Work item: What lines in the records below mention "with"? List them all.

Excerpts from a dataset:

* * * * * * *

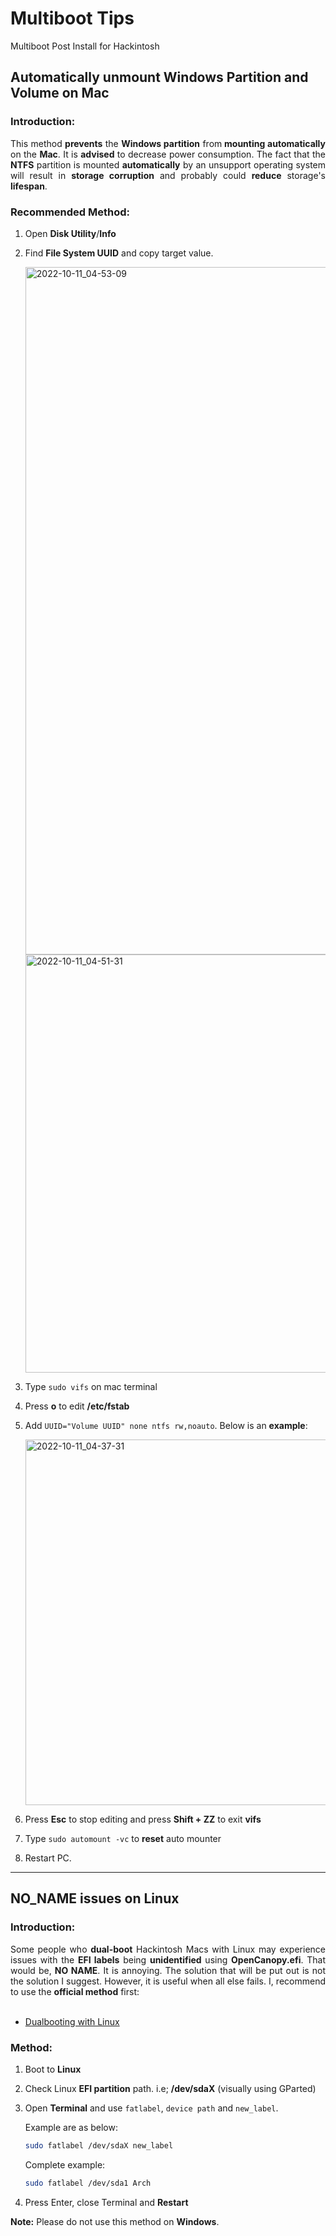 # Multiboot Tips

Multiboot Post Install for Hackintosh

## Automatically unmount Windows Partition and Volume on Mac

### Introduction:

<div align="justify">This method <strong>prevents</strong> the <strong>Windows partition</strong> from<strong> mounting automatically</strong> on the <strong>Mac</strong>. It is <strong>advised</strong> to decrease power consumption. The fact that the <strong>NTFS</strong> partition is mounted <strong>automatically</strong> by an unsupport operating system will result in <strong>storage corruption</strong> and probably could <strong>reduce</strong> storage&#39;s <strong>lifespan</strong>.</div>

### Recommended Method:

1. Open **Disk Utility**/**Info**
2. Find **File System UUID** and copy target value.

   <img width="1100" alt="2022-10-11_04-53-09" src="https://user-images.githubusercontent.com/72515939/194950823-9918e211-aad4-49bc-a964-298efd20eb07.png">
   <img width="669" alt="2022-10-11_04-51-31" src="https://user-images.githubusercontent.com/72515939/194950887-fb8b0de2-eec9-4872-9223-a49d55d96e1e.png">

3. Type `sudo vifs` on mac terminal
4. Press **o** to edit **/etc/fstab**
5. Add `UUID="Volume UUID" none ntfs rw,noauto`. Below is an **example**:

   <img width="585" alt="2022-10-11_04-37-31" src="https://user-images.githubusercontent.com/72515939/194951551-cf586ede-7bea-424d-8d4c-bea7ba118267.png">

6. Press **Esc** to stop editing and press **Shift + ZZ** to exit **vifs**
7. Type `sudo automount -vc` to **reset** auto mounter
8. Restart PC.

---

## NO_NAME issues on Linux 

### Introduction:

<div align="justify">Some people who <strong>dual-boot</strong> Hackintosh Macs with Linux may experience issues with the <strong>EFI labels</strong> being <strong>unidentified</strong> using <strong>OpenCanopy.efi</strong>. That would be, <strong>NO NAME</strong>.  It is annoying. The solution that will be put out is not the solution I suggest. However, it is useful when all else fails. I, recommend to use the <strong>official method</strong> first:</div>
<br>

-  [Dualbooting with Linux](https://dortania.github.io/OpenCore-Multiboot/oc/linux.html)

### Method:

1. Boot to **Linux**
2. Check Linux **EFI partition** path. i.e; **/dev/sdaX** (visually using GParted)
3. Open **Terminal** and use `fatlabel`, `device path` and `new_label`. 

   Example are as below:
   
   ```zsh
   sudo fatlabel /dev/sdaX new_label
   ```
   
   Complete example:
   
   ```zsh
   sudo fatlabel /dev/sda1 Arch
   ```
4. Press Enter, close Terminal and **Restart**

**Note:** Please do not use this method on **Windows**.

* * * * * * *

Task solution:
<div align="justify">Some people who <strong>dual-boot</strong> Hackintosh Macs with Linux may experience issues with the <strong>EFI labels</strong> being <strong>unidentified</strong> using <strong>OpenCanopy.efi</strong>. That would be, <strong>NO NAME</strong>.  It is annoying. The solution that will be put out is not the solution I suggest. However, it is useful when all else fails. I, recommend to use the <strong>official method</strong> first:</div>
-  [Dualbooting with Linux](https://dortania.github.io/OpenCore-Multiboot/oc/linux.html)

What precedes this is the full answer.